Go, AI and Game Theory

hqdefault I haven’t played Go but have been reading about it over the last little while since it turned out that an AI learned to beat the world champion in it. The significance of this is that those who knew the game of Go believed that it was out of a machine’s reach to learn to play it better than the best human. This is because, unlike chess, brute computational force was not a competitive advantage. Go is too complex and, thus, there is an art to playing it.

Even though I don’t know much about the game, it is interesting to read accounts of how DeepMind’s AlphaGo was able to defeat Lee Sedol.

At first, Fan Hui thought the move was rather odd. But then he saw its beauty.

“It’s not a human move. I’ve never seen a human play this move,” he says. “So beautiful.” It’s a word he keeps repeating. Beautiful. Beautiful. Beautiful.

There were no complaints about the unfair computational ability here. Instead, an appreciation of something new — in my reading, a new strategy. In other words, an innovation.

How did the innovation arise? For it to be one, no human knew of it beforehand including those ‘programming’ (if that is the right word now), AlphaGo. This seems to be the case. Instead, AlphaGo learned to play it by being fed the data for thousands of games including those presumably played by Lee Sedol. Interestingly, this is a similar approach to how top Go players are trained. But AlphaGo was also learning as it played Fan Hui, the European champ it defeated a few months ago. Interesting Fan Hui was learning too and through their interaction his game has dramatically improved from 633 to being in the 300s. In other words, AlphaGo had the corpus of knowledge of past Go games and their players but was being trained by someone who was far from the best. It was not like it was the number 2 player in the world or a Top 10 player.

This achievement is monumental but the game theorist in my is still unsure if that is it for human Go players. There are things we don’t know. For instance, AlphaGo may have trained to play one person, Lee Sedol, and may well lose to others. Fan Hui has defeated Go in unofficial games. In particular, how would AlphaGo go against people who made more mistakes? My point here is that AlphaGo may have been trained to know who it is playing but what happens when it doesn’t know that. Game theory tells us that your tactics will change depending upon who you play against (just think about the scissor’s biased people in Rock-Paper-Scissors). A human Go champion knows what they are up against but what as AlphaGo know. My assumption here is that it may have known too much. (By the way, this is perhaps the reason why the best chess players in the world combine a team of humans with an AI rather than an AI alone).

This suggests some other implications. First, it would be interesting to test AlphaGo playing when it did not know the identity of the player or where the players may switch while the same AI entity is playing. Second, AlphaGo is a new serious player but this does not necessarily imply that it or its descendants cannot be defeated. Instead, there is a new set of learning that needs to occur. AlphaGo has innovated but we do not know if that innovation can only be carried out by an AI or if it can be imitated and understood by human players. Third, because Go is so complex, that means that learning from it involves a different stock of knowledge and set of experiences for each AI that attempts it. That means AI’s will play each other. Apparently, AlphaGo learned this way but was it playing itself or a different AI that had learned to play the game independently? The difference may matter.

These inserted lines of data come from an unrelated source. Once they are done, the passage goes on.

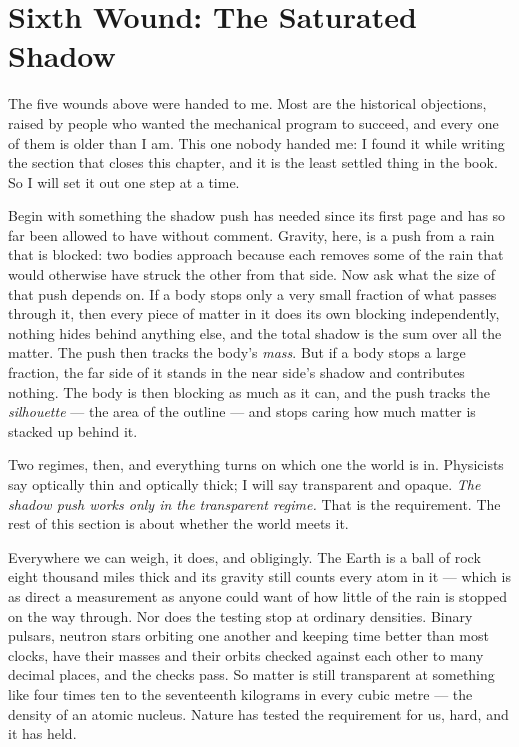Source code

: \section{Sixth Wound: The Saturated Shadow}

The five wounds above were handed to me. Most are the historical objections, raised by people who wanted the mechanical program to succeed, and every one of them is older than I am. This one nobody handed me: I found it while writing the section that closes this chapter, and it is the least settled thing in the book. So I will set it out one step at a time.

Begin with something the shadow push has needed since its first page and has so far been allowed to have without comment. Gravity, here, is a push from a rain that is blocked: two bodies approach because each removes some of the rain that would otherwise have struck the other from that side. Now ask what the size of that push depends on. If a body stops only a very small fraction of what passes through it, then every piece of matter in it does its own blocking independently, nothing hides behind anything else, and the total shadow is the sum over all the matter. The push then tracks the body's \emph{mass}. But if a body stops a large fraction, the far side of it stands in the near side's shadow and contributes nothing. The body is then blocking as much as it can, and the push tracks the \emph{silhouette} --- the area of the outline --- and stops caring how much matter is stacked up behind it.

Two regimes, then, and everything turns on which one the world is in. Physicists say optically thin and optically thick; I will say transparent and opaque. \emph{The shadow push works only in the transparent regime.} That is the requirement. The rest of this section is about whether the world meets it.

Everywhere we can weigh, it does, and obligingly. The Earth is a ball of rock eight thousand miles thick and its gravity still counts every atom in it --- which is as direct a measurement as anyone could want of how little of the rain is stopped on the way through. Nor does the testing stop at ordinary densities. Binary pulsars, neutron stars orbiting one another and keeping time better than most clocks, have their masses and their orbits checked against each other to many decimal places, and the checks pass. So matter is still transparent at something like four times ten to the seventeenth kilograms in every cubic metre --- the density of an atomic nucleus. Nature has tested the requirement for us, hard, and it has held.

Finally, and this is an important one. AlphaGo got where it did because it stood on the shoulders of human giants. In other situations, it has learned from scratch and played other computers (as in DeepMind’s mastery of Space Invaders). Thus, at the moment, AI is not able to learn something like this independent of 2,500 years of knowledge accumulated by humans. It will be a different matter of an AI can learn independently and defeat humans without ever seeing a human play.

This story isn’t over yet.

3 Replies to “Go, AI and Game Theory”

Henry 3 Dogg says:

March 13, 2016 at 1:28 pm

You never did need AI to beat a human at Go. Just a very fast computer, and some trivially simple software.
It is impossible to tell from the article to what extent this is smart AI, as claimed, or fast computing.

Reply
CdrJameson says:

March 15, 2016 at 9:11 am

This is a neural network, so it isn’t fast computing.
All the effort happens ahead of time training up the network.
Playing the game is a very small part of the computation going on here.

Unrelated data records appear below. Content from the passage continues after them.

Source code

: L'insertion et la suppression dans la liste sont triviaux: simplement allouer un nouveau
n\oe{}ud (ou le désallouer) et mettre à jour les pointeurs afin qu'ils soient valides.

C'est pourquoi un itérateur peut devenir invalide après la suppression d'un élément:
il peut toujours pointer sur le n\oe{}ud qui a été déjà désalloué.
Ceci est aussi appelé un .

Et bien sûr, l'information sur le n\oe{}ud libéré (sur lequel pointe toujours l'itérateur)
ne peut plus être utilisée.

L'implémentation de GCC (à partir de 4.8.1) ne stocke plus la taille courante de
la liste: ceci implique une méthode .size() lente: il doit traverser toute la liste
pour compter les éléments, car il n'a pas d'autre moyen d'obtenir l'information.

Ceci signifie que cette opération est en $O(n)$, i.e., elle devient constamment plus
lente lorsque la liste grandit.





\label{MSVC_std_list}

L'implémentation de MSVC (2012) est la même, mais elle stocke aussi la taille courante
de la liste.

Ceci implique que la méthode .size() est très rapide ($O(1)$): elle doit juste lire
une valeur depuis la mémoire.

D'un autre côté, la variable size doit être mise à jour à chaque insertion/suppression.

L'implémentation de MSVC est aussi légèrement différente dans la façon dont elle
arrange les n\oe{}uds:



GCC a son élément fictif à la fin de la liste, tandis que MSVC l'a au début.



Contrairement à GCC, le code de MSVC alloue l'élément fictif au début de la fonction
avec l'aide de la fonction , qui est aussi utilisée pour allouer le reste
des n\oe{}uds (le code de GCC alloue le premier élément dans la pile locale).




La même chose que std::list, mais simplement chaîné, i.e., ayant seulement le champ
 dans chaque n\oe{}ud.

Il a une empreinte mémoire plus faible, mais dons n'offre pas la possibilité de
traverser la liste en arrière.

The main problems with this current system are that it relies on a massive corpus of human games to learn from and that it simulates ‘system 1’ intelligence (intuition).

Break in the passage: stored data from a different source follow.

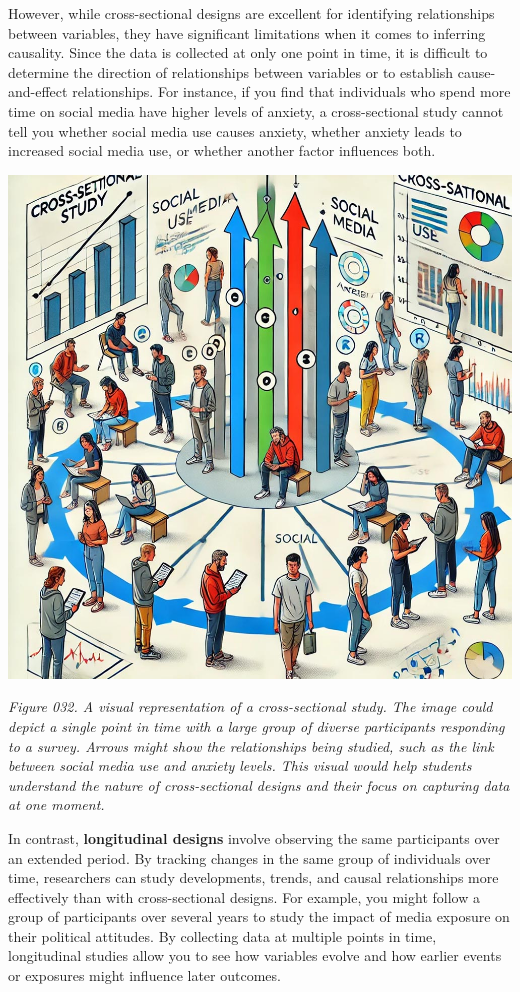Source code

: \documentclass[
]{book}
\begin{document}
However, while cross-sectional designs are excellent for identifying relationships between variables, they have significant limitations when it comes to inferring causality. Since the data is collected at only one point in time, it is difficult to determine the direction of relationships between variables or to establish cause-and-effect relationships. For instance, if you find that individuals who spend more time on social media have higher levels of anxiety, a cross-sectional study cannot tell you whether social media use causes anxiety, whether anxiety leads to increased social media use, or whether another factor influences both.

\includegraphics[width=1\textwidth,height=\textheight]{images/fig032.jpg}

\emph{Figure 032. A visual representation of a cross-sectional study. The image could depict a single point in time with a large group of diverse participants responding to a survey. Arrows might show the relationships being studied, such as the link between social media use and anxiety levels. This visual would help students understand the nature of cross-sectional designs and their focus on capturing data at one moment.}

In contrast, \textbf{longitudinal designs} involve observing the same participants over an extended period. By tracking changes in the same group of individuals over time, researchers can study developments, trends, and causal relationships more effectively than with cross-sectional designs. For example, you might follow a group of participants over several years to study the impact of media exposure on their political attitudes. By collecting data at multiple points in time, longitudinal studies allow you to see how variables evolve and how earlier events or exposures might influence later outcomes.
\end{document}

The relying-on-human-example problem means that novel strategies will have a better chance to beat it (although it’s been playing against itself recently, so may have some of its own innovations). It also bodes ill for applying this to other domains, especially if there are biases in the training data – it’s very easy to accidentally train a system 1 AI to be sexist/racist/whatever if that is present in the example data.

The ‘system 1’ problem means that it can’t directly reveal how it works, ie. It can play Go well, but doesn’t have any neatly coded explicit ‘strategy’ that we could learn from. It’s a bit of a magic black-box (which is fair enough, our brains are too). We can pick the neural network apart but there’s no guarantee that would reveal anything generally useful.

What’s still confusing me is what’s different about this vs 1980s Neural Networks,
and I’m not sure I’m seeing anything yet. The real problem with Neural Nets is having some way of figuring out how complex a net you need to solve any given problem.
Too small and you’ll literally never get a well functioning system, and you need a better answer to ‘is my net too small?’ than ‘try it and see!’.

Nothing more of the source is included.